The first is Navajo Springs, where Altura secured a farm-in agreement in April 2026 covering 2,560 acres with a 100% working interest. The project sits in the northern section of the Pinto field, with multiple potential formations and surface use discussions underway with the Navajo Nation. New well drilling is expected to begin in early 2027 once permitting and archaeological work conclude.
The second is Puerco Ridge, in the southern portion of the land package. Altura is preparing to shoot 2D seismic in the third and fourth quarters of 2026 to size up a structure that, in management’s view, could swing from modest to transformational.
“It can be tiny, but it could be huge. We just have to see,” Lastinger said. “We know based on the well data that there are at least three formations in this area. If we find a significant structure at Puerco Ridge, we’re obviously going to want to drill it as well.”
Crucially, Altura already has access to existing processing infrastructure through its operating partner Ranger — a structural advantage many junior helium companies lack. Proven wells without a path to market are common in the sector. Altura’s combination of producing assets, contracted offtake, and processing access is not.
What the analysts are seeing
The thesis has begun to attract third-party attention. Granite Point Research, in an April 2026 FOCUS report by oil and gas analyst John Stephenson, P.Eng., CFA, identified Altura as one of a small group of junior public companies with the most leverage to rising helium prices.
Stephenson’s net asset value analysis assigns Altura a target price of C$0.60, roughly 87.5% above where shares trade today. The work also models meaningful additional upside if helium prices sustain above US$500/Mcf, with NAV per share scaling materially as concentrations and pricing rise.
For retail investors, the asymmetry is the point. Altura is small, under C$25 million in market capitalization. It is already producing at well economics that pay back within roughly a year at conservative price assumptions. And its leverage to a structurally undersupplied commodity now sits in a tightening macro environment with no easy fix on the supply side.
Why now
Helium supply shocks are not new. This is the fifth major crunch since 2006. But the combination of Qatar’s offline capacity, the strategic privatization of the U.S. Federal Helium Reserve in 2024, and surging demand from semiconductors, AI infrastructure, MRI fleets, and aerospace has created a setup North American producers have not faced before.

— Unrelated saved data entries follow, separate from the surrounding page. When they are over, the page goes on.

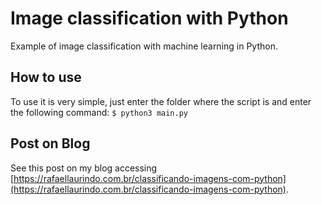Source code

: # Image classification with Python
Example of image classification with machine learning in Python.

## How to use
To use it is very simple, just enter the folder where the script is and enter the following command:
```$ python3 main.py```

## Post on Blog
See this post on my blog accessing [https://rafaellaurindo.com.br/classificando-imagens-com-python](https://rafaellaurindo.com.br/classificando-imagens-com-python).

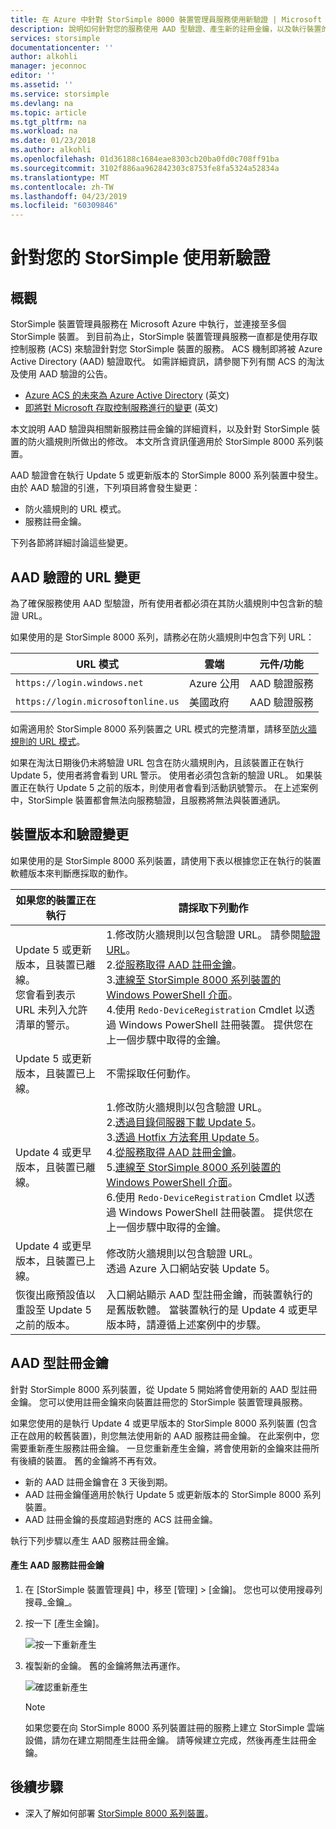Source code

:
 ```yaml
---
title: 在 Azure 中針對 StorSimple 8000 裝置管理員服務使用新驗證 | Microsoft Docs
description: 說明如何針對您的服務使用 AAD 型驗證、產生新的註冊金鑰，以及執行裝置的手動註冊。
services: storsimple
documentationcenter: ''
author: alkohli
manager: jeconnoc
editor: ''
ms.assetid: ''
ms.service: storsimple
ms.devlang: na
ms.topic: article
ms.tgt_pltfrm: na
ms.workload: na
ms.date: 01/23/2018
ms.author: alkohli
ms.openlocfilehash: 01d36188c1684eae8303cb20ba0fd0c708ff91ba
ms.sourcegitcommit: 3102f886aa962842303c8753fe8fa5324a52834a
ms.translationtype: MT
ms.contentlocale: zh-TW
ms.lasthandoff: 04/23/2019
ms.locfileid: "60309846"
---
```

# <a name="use-the-new-authentication-for-your-storsimple"></a>針對您的 StorSimple 使用新驗證

## <a name="overview"></a>概觀

StorSimple 裝置管理員服務在 Microsoft Azure 中執行，並連接至多個 StorSimple 裝置。 到目前為止，StorSimple 裝置管理員服務一直都是使用存取控制服務 (ACS) 來驗證針對您 StorSimple 裝置的服務。 ACS 機制即將被 Azure Active Directory (AAD) 驗證取代。 如需詳細資訊，請參閱下列有關 ACS 的淘汰及使用 AAD 驗證的公告。

- [Azure ACS 的未來為 Azure Active Directory](https://cloudblogs.microsoft.com/enterprisemobility/2015/02/12/the-future-of-azure-acs-is-azure-active-directory/) \(英文\)
- [即將對 Microsoft 存取控制服務進行的變更](https://azure.microsoft.com/blog/acs-access-control-service-namespace-creation-restriction/) \(英文\)

本文說明 AAD 驗證與相關新服務註冊金鑰的詳細資料，以及針對 StorSimple 裝置的防火牆規則所做出的修改。 本文所含資訊僅適用於 StorSimple 8000 系列裝置。

AAD 驗證會在執行 Update 5 或更新版本的 StorSimple 8000 系列裝置中發生。 由於 AAD 驗證的引進，下列項目將會發生變更：

- 防火牆規則的 URL 模式。
- 服務註冊金鑰。

下列各節將詳細討論這些變更。

## <a name="url-changes-for-aad-authentication"></a>AAD 驗證的 URL 變更

為了確保服務使用 AAD 型驗證，所有使用者都必須在其防火牆規則中包含新的驗證 URL。

如果使用的是 StorSimple 8000 系列，請務必在防火牆規則中包含下列 URL：

| URL 模式                         | 雲端 | 元件/功能         |
|------------------------------------|-------|----------------------------------|
| `https://login.windows.net`        | Azure 公用 |AAD 驗證服務      |
| `https://login.microsoftonline.us` | 美國政府 |AAD 驗證服務      |

如需適用於 StorSimple 8000 系列裝置之 URL 模式的完整清單，請移至[防火牆規則的 URL 模式](storsimple-8000-system-requirements.md#url-patterns-for-firewall-rules)。

如果在淘汰日期後仍未將驗證 URL 包含在防火牆規則內，且該裝置正在執行 Update 5，使用者將會看到 URL 警示。 使用者必須包含新的驗證 URL。 如果裝置正在執行 Update 5 之前的版本，則使用者會看到活動訊號警示。 在上述案例中，StorSimple 裝置都會無法向服務驗證，且服務將無法與裝置通訊。

## <a name="device-version-and-authentication-changes"></a>裝置版本和驗證變更

如果使用的是 StorSimple 8000 系列裝置，請使用下表以根據您正在執行的裝置軟體版本來判斷應採取的動作。

| 如果您的裝置正在執行| 請採取下列動作                                    |
|--------------------------|------------------------|
| Update 5 或更新版本，且裝置已離線。 <br> 您會看到表示 URL 未列入允許清單的警示。|1.修改防火牆規則以包含驗證 URL。 請參閱[驗證 URL](#url-changes-for-aad-authentication)。<br>2.[從服務取得 AAD 註冊金鑰](#aad-based-registration-keys)。<br>3.[連線至 StorSimple 8000 系列裝置的 Windows PowerShell 介面](storsimple-8000-deployment-walkthrough-u2.md#use-putty-to-connect-to-the-device-serial-console)。<br>4.使用 `Redo-DeviceRegistration` Cmdlet 以透過 Windows PowerShell 註冊裝置。 提供您在上一個步驟中取得的金鑰。|
| Update 5 或更新版本，且裝置已上線。| 不需採取任何動作。                                       |
| Update 4 或更早版本，且裝置已離線。 |1.修改防火牆規則以包含驗證 URL。<br>2.[透過目錄伺服器下載 Update 5](storsimple-8000-install-update-5.md#download-updates-for-your-device)。<br>3.[透過 Hotfix 方法套用 Update 5](storsimple-8000-install-update-5.md#install-update-5-as-a-hotfix)。<br>4.[從服務取得 AAD 註冊金鑰](#aad-based-registration-keys)。<br>5.[連線至 StorSimple 8000 系列裝置的 Windows PowerShell 介面](storsimple-8000-deployment-walkthrough-u2.md#use-putty-to-connect-to-the-device-serial-console)。 <br>6.使用 `Redo-DeviceRegistration` Cmdlet 以透過 Windows PowerShell 註冊裝置。 提供您在上一個步驟中取得的金鑰。|
| Update 4 或更早版本，且裝置已上線。 |修改防火牆規則以包含驗證 URL。<br> 透過 Azure 入口網站安裝 Update 5。              |
| 恢復出廠預設值以重設至 Update 5 之前的版本。      |入口網站顯示 AAD 型註冊金鑰，而裝置執行的是舊版軟體。 當裝置執行的是 Update 4 或更早版本時，請遵循上述案例中的步驟。              |

## <a name="aad-based-registration-keys"></a>AAD 型註冊金鑰

針對 StorSimple 8000 系列裝置，從 Update 5 開始將會使用新的 AAD 型註冊金鑰。 您可以使用註冊金鑰來向裝置註冊您的 StorSimple 裝置管理員服務。

如果您使用的是執行 Update 4 或更早版本的 StorSimple 8000 系列裝置 (包含正在啟用的較舊裝置)，則您無法使用新的 AAD 服務註冊金鑰。
在此案例中，您需要重新產生服務註冊金鑰。 一旦您重新產生金鑰，將會使用新的金鑰來註冊所有後續的裝置。 舊的金鑰將不再有效。

- 新的 AAD 註冊金鑰會在 3 天後到期。
- AAD 註冊金鑰僅適用於執行 Update 5 或更新版本的 StorSimple 8000 系列裝置。
- AAD 註冊金鑰的長度超過對應的 ACS 註冊金鑰。

執行下列步驟以產生 AAD 服務註冊金鑰。

#### <a name="to-generate-the-aad-service-registration-key"></a>產生 AAD 服務註冊金鑰

1. 在 [StorSimple 裝置管理員] 中，移至 [管理] &gt; [金鑰]。 您也可以使用搜尋列搜尋_金鑰_。
    
2. 按一下 [產生金鑰]。

    ![按一下重新產生](./media/storsimple-8000-aad-registration-key/aad-click-generate-registration-key.png)

3. 複製新的金鑰。 舊的金鑰將無法再運作。

    ![確認重新產生](./media/storsimple-8000-aad-registration-key/aad-registration-key2.png)

    > [!NOTE] 
    > 如果您要在向 StorSimple 8000 系列裝置註冊的服務上建立 StorSimple 雲端設備，請勿在建立期間產生註冊金鑰。 請等候建立完成，然後再產生註冊金鑰。

## <a name="next-steps"></a>後續步驟

* 深入了解如何部署 [StorSimple 8000 系列裝置](storsimple-8000-deployment-walkthrough-u2.md)。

“You can’t just easily add capacity to LNG facilities,” Lastinger said. “In North America, you can’t just add equipment to Houston and down south into the Gulf of Mexico because the lead time is way too high. Demand hasn’t stopped. The AI boom is making the need for semiconductors very, very large. Developing nations are putting in MRI machines. Demand isn’t going anywhere, but a third of the supply has been taken out.”

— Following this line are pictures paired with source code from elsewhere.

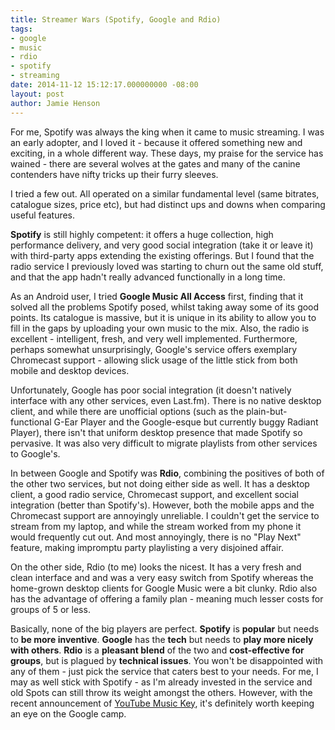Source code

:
 ```yaml
---
title: Streamer Wars (Spotify, Google and Rdio)
tags:
- google
- music
- rdio
- spotify
- streaming
date: 2014-11-12 15:12:17.000000000 -08:00
layout: post
author: Jamie Henson
---
```


For me, Spotify was always the king when it came to music streaming. I was an early adopter, and I loved it - because it offered something new and exciting, in a whole different way. These days, my praise for the service has wained - there are several wolves at the gates and many of the canine contenders have nifty tricks up their furry sleeves.

I tried a few out. All operated on a similar fundamental level (same bitrates, catalogue sizes, price etc), but had distinct ups and downs when comparing useful features.

<!-- more -->

**Spotify** is still highly competent: it offers a huge collection, high performance delivery, and very good social integration (take it or leave it) with third-party apps extending the existing offerings. But I found that the radio service I previously loved was starting to churn out the same old stuff, and that the app hadn't really advanced functionally in a long time.

As an Android user, I tried **Google Music All Access** first, finding that it solved all the problems Spotify posed, whilst taking away some of its good points. Its catalogue is massive, but it is unique in its ability to allow you to fill in the gaps by uploading your own music to the mix. Also, the radio is excellent - intelligent, fresh, and very well implemented. Furthermore, perhaps somewhat unsurprisingly, Google's service offers exemplary Chromecast support - allowing slick usage of the little stick from both mobile and desktop devices.

Unfortunately, Google has poor social integration (it doesn't natively interface with any other services, even Last.fm). There is no native desktop client, and while there are unofficial options (such as the plain-but-functional G-Ear Player and the Google-esque but currently buggy Radiant Player), there isn't that uniform desktop presence that made Spotify so pervasive. It was also very difficult to migrate playlists from other services to Google's.

In between Google and Spotify was **Rdio**, combining the positives of both of the other two services, but not doing either side as well. It has a desktop client, a good radio service, Chromecast support, and excellent social integration (better than Spotify's). However, both the mobile apps and the Chromecast support are annoyingly unreliable. I couldn't get the service to stream from my laptop, and while the stream worked from my phone it would frequently cut out. And most annoyingly, there is no "Play Next" feature, making impromptu party playlisting a very disjoined affair.

On the other side, Rdio (to me) looks the nicest. It has a very fresh and clean interface and and was a very easy switch from Spotify whereas the home-grown desktop clients for Google Music were a bit clunky. Rdio also has the advantage of offering a family plan - meaning much lesser costs for groups of 5 or less.

Basically, none of the big players are perfect. **Spotify** is **popular** but needs to **be more inventive**. **Google** has the **tech** but needs to **play more nicely with others**. **Rdio** is a **pleasant blend** of the two and **cost-effective for groups**, but is plagued by **technical issues**. You won't be disappointed with any of them - just pick the service that caters best to your needs. For me, I may as well stick with Spotify - as I'm already invested in the service and old Spots can still throw its weight amongst the others. However, with the recent announcement of [YouTube Music Key](http://youtube-global.blogspot.com/2014/11/youtube-music-2014.html), it's definitely worth keeping an eye on the Google camp.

Altura’s response over the next six months is straightforward: bring existing wells back online, complete Navajo Springs prep work, shoot seismic at Puerco Ridge, and let the macro do the rest.
In a commodity defined by scarcity, geography, and chemistry, junior producers with grade, infrastructure, and offtake rarely sit overlooked for long.
About Altura Energy Corp.
Altura Energy (TSXV: ALTU | OTCQB: ALTUF | FSE: Y020) is a helium exploration, production, and storage company focused on the Holbrook Basin of northwestern Arizona. The company’s flagship Pinta-South project produces green helium with concentrations of 5 to 8%, supported by contracted offtake with Linde and access to existing processing infrastructure. Altura’s management team and board, led by CEO Ashley Lastinger and Executive Chairman Robert Johnston, bring decades of senior oil and gas experience from Chevron, Apache Corporation, and Atalaya Resources.